A line qualifies if it holds the string "Email". Copy every qualifying line from the records.

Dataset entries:
* * * * * * * * *

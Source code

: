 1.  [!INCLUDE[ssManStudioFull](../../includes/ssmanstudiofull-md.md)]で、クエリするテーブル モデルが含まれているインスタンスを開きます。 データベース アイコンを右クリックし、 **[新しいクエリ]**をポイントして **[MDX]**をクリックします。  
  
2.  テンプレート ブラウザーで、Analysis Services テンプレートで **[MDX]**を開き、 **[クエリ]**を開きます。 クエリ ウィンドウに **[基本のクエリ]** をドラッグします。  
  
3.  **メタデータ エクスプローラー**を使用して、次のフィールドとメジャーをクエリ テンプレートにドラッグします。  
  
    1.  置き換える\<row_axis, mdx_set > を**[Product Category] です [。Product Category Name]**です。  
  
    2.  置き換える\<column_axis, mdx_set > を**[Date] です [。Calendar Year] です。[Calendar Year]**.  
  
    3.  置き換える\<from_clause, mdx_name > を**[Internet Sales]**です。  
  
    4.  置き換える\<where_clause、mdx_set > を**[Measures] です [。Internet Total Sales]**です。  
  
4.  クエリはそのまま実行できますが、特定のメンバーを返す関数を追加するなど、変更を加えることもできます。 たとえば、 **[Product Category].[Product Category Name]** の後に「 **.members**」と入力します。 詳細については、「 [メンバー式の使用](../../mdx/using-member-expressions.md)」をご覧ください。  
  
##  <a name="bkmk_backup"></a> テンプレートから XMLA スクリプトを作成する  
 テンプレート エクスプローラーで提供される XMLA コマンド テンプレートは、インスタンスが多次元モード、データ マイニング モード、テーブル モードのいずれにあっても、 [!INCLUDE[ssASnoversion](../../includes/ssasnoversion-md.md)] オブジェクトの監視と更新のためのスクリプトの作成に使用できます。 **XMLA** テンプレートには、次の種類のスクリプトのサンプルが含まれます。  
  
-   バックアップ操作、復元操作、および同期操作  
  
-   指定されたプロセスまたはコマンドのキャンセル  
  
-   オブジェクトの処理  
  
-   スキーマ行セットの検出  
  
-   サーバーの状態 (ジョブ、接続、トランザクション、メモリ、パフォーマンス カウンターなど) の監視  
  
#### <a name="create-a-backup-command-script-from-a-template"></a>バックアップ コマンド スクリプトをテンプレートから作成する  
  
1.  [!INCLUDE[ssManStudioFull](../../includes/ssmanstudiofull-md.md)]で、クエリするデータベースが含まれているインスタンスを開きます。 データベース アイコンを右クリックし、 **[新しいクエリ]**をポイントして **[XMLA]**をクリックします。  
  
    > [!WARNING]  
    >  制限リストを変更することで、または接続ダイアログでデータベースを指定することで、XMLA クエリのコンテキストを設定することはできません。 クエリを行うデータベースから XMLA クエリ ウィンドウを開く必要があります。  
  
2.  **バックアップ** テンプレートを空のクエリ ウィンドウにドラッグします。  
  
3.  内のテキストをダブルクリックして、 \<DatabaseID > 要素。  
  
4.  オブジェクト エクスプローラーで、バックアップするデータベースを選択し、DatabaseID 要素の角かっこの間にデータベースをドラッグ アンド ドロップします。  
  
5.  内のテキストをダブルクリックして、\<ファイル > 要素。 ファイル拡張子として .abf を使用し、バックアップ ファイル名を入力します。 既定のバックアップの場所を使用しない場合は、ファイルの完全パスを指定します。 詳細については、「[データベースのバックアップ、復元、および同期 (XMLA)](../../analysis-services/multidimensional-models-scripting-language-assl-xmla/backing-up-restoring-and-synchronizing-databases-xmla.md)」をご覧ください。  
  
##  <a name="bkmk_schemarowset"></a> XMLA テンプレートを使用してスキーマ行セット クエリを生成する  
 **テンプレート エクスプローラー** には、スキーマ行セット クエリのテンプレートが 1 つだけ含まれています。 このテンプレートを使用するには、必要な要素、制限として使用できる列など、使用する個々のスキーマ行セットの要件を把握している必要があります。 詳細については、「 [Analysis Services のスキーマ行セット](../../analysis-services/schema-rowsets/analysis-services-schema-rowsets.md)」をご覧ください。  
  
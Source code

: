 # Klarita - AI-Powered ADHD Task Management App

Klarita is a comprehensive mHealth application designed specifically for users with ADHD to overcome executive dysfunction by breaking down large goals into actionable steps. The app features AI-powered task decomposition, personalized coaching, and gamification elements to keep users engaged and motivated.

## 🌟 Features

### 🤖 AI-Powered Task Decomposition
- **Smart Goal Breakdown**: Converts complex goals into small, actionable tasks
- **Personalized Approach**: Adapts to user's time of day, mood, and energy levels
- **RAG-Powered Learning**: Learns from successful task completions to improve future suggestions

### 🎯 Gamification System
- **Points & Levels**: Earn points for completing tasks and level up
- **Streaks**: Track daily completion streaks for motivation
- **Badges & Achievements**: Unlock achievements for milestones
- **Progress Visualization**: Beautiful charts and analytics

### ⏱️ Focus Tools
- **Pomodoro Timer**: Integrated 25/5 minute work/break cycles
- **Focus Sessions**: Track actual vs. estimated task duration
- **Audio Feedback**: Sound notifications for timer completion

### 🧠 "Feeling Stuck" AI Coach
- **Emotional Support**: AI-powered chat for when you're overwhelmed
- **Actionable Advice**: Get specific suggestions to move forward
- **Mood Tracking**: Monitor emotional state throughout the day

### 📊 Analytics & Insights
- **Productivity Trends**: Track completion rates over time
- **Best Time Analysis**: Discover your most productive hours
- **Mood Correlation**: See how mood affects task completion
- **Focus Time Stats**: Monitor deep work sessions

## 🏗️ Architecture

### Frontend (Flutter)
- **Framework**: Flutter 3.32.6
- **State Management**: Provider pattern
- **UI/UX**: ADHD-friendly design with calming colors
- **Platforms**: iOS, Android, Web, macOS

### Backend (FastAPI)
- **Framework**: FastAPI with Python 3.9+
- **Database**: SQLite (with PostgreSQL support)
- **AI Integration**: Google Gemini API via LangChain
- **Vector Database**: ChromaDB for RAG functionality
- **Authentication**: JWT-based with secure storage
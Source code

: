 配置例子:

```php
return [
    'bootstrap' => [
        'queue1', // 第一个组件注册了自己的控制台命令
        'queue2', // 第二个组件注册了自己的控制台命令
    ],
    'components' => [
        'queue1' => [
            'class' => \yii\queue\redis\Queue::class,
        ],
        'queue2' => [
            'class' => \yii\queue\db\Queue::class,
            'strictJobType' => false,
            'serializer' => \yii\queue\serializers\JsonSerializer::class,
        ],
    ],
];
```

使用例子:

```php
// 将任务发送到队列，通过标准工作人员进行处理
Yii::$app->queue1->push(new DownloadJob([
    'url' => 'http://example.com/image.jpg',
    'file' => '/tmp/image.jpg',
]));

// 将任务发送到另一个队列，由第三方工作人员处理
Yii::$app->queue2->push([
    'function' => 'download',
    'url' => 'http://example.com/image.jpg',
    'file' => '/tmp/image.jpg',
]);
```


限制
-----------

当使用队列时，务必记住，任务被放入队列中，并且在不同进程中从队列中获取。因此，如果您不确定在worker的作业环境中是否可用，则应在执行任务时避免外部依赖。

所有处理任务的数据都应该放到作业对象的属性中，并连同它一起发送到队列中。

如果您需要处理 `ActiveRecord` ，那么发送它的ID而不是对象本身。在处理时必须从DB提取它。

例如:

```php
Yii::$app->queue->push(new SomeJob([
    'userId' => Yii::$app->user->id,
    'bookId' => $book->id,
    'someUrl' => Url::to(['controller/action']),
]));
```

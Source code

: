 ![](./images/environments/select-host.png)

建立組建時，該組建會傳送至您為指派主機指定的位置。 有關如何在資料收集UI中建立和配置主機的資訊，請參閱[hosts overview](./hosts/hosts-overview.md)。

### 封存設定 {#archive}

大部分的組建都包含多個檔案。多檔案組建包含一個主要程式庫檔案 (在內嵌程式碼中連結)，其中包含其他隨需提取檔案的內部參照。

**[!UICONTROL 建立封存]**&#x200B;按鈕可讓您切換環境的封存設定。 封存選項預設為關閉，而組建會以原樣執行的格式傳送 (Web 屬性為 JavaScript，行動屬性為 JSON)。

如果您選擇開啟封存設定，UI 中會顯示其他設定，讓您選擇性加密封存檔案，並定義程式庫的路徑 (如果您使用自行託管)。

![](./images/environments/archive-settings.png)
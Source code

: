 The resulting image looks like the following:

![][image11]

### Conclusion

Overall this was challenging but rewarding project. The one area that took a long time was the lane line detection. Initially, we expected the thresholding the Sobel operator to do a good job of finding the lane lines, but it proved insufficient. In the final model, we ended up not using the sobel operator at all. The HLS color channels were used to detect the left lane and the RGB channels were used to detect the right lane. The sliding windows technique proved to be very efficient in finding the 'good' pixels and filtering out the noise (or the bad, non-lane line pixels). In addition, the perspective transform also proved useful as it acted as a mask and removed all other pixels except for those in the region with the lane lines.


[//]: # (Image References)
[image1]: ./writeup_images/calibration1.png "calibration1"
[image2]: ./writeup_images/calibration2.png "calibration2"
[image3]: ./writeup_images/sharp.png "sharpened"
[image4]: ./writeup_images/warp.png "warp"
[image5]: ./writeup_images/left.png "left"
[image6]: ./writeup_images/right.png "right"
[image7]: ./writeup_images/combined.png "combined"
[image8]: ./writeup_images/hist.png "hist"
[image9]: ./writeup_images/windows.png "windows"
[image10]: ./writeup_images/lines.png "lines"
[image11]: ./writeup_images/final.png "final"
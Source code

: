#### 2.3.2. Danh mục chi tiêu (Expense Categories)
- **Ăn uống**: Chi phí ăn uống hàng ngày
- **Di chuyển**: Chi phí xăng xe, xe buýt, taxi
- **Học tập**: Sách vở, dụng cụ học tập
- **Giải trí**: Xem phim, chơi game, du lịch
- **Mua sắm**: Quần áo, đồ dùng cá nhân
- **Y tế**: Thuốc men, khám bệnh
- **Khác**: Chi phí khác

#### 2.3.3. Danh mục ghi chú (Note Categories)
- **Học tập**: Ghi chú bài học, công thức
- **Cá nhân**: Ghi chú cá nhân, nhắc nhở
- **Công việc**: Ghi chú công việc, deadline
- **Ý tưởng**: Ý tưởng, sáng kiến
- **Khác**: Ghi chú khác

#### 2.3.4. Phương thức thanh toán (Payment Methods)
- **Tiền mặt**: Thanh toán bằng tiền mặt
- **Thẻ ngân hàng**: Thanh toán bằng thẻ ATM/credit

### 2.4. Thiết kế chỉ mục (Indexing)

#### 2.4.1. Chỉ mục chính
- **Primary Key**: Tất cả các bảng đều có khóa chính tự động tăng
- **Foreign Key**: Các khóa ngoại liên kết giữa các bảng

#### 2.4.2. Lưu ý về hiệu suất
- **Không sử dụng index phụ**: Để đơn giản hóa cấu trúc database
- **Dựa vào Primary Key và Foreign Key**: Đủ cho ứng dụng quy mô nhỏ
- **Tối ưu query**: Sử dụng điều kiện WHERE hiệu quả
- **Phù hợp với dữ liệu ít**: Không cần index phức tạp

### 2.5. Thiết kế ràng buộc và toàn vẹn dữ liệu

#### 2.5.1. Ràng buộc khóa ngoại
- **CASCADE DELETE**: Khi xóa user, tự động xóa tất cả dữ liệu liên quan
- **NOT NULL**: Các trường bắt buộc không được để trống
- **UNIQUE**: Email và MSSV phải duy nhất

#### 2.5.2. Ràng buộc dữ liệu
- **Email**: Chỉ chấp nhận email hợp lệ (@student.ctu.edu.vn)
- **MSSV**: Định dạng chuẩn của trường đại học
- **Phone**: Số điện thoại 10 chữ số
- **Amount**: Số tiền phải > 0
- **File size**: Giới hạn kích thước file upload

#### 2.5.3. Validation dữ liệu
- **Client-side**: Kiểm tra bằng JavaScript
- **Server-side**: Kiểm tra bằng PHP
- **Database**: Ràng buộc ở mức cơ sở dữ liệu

* * * * * * * * *

## Answer box
- **UNIQUE**: Email và MSSV phải duy nhất
- **Email**: Chỉ chấp nhận email hợp lệ (@student.ctu.edu.vn)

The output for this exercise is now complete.